:: RECORD SET ::

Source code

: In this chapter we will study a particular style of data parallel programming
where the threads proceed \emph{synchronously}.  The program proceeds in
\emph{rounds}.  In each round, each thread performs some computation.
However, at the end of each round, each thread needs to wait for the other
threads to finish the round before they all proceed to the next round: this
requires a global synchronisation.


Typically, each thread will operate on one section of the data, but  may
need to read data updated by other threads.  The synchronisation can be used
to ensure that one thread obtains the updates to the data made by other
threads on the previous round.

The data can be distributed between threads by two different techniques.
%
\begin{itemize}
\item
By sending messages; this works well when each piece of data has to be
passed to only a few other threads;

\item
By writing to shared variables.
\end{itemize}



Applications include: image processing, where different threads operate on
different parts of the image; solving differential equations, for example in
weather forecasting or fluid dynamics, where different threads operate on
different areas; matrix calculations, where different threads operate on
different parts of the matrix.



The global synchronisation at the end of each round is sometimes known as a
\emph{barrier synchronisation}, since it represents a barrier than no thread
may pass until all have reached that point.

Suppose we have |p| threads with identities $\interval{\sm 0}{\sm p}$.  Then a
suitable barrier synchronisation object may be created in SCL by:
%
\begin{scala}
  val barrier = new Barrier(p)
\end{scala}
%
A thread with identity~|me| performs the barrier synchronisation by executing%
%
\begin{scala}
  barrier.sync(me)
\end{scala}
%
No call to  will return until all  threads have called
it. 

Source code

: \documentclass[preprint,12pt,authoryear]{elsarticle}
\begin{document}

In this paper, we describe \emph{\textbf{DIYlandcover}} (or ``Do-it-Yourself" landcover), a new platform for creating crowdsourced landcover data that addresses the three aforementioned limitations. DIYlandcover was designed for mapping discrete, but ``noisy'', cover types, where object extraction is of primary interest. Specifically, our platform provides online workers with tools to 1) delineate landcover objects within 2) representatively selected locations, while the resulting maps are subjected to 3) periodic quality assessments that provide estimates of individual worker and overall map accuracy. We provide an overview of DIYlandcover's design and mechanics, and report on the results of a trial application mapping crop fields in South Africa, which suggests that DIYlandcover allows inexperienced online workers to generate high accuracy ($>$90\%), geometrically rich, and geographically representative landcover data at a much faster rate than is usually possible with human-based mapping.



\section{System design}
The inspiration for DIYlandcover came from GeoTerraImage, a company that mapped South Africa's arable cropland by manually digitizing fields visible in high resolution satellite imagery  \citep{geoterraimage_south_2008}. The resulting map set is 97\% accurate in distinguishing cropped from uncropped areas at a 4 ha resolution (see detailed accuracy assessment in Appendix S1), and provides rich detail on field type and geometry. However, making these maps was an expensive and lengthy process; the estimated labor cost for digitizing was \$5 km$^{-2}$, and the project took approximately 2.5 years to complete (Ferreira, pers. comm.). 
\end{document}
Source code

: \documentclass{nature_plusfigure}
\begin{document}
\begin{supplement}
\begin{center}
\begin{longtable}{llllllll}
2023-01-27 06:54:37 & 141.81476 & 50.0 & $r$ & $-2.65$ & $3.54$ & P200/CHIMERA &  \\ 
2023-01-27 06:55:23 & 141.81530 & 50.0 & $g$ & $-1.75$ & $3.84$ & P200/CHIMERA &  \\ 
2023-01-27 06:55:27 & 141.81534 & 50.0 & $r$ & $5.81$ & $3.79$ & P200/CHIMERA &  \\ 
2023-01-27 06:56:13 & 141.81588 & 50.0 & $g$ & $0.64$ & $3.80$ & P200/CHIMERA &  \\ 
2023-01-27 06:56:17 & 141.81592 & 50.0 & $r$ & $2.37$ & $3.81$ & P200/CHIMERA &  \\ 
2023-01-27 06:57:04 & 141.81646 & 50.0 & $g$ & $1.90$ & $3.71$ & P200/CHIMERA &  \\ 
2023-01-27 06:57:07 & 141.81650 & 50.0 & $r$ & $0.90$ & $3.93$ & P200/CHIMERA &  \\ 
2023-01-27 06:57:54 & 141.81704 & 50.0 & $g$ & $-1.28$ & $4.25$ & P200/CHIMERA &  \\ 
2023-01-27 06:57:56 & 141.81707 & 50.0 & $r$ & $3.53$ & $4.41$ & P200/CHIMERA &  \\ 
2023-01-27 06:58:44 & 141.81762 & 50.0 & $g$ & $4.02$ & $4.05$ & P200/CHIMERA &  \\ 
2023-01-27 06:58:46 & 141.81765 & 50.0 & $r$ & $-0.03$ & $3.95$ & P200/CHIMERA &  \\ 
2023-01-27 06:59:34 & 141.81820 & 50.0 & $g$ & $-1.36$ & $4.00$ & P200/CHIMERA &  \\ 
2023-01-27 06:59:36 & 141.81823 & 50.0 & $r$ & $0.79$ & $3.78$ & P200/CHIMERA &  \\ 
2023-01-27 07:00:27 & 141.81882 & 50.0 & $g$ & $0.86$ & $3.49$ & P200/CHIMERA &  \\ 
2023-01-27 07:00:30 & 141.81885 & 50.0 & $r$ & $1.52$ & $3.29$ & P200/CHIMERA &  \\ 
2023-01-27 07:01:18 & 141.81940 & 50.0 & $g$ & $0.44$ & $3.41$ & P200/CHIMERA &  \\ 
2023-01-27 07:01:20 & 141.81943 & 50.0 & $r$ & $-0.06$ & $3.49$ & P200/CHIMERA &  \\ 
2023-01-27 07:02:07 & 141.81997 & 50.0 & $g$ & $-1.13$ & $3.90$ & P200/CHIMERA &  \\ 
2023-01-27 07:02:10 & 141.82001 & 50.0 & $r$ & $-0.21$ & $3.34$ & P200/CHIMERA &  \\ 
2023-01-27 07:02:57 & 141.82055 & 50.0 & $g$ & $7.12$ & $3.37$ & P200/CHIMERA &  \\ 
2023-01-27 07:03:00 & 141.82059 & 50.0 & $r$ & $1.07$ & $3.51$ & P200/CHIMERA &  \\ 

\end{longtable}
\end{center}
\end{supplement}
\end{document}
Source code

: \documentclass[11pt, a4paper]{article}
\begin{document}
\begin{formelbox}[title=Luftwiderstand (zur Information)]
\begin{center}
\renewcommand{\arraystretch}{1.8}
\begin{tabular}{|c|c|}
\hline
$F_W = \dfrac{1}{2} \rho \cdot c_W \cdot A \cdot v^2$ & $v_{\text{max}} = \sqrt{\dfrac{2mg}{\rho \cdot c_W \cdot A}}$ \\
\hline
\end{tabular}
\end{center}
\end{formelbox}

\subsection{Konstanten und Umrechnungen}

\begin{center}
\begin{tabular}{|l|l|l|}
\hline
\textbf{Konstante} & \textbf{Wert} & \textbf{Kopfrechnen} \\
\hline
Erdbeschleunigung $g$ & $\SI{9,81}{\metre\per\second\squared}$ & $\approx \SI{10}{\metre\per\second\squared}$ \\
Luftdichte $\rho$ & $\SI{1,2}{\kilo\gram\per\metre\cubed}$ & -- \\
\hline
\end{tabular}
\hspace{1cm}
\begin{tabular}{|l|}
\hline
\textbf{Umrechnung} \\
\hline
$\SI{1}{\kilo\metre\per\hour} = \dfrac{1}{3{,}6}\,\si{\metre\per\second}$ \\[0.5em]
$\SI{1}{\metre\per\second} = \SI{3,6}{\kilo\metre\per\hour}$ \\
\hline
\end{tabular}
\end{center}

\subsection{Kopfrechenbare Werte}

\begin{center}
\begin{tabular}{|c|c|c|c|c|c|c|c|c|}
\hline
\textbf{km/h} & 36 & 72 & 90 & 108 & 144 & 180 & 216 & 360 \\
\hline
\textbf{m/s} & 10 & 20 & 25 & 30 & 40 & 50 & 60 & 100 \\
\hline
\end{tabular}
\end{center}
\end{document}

:::

→ REQUIRED WORK
Only lines with the word "formelbox" count here; copy every one from the records.

→ REPLY TO THE EXERCISE
\begin{formelbox}[title=Luftwiderstand (zur Information)]
\end{formelbox}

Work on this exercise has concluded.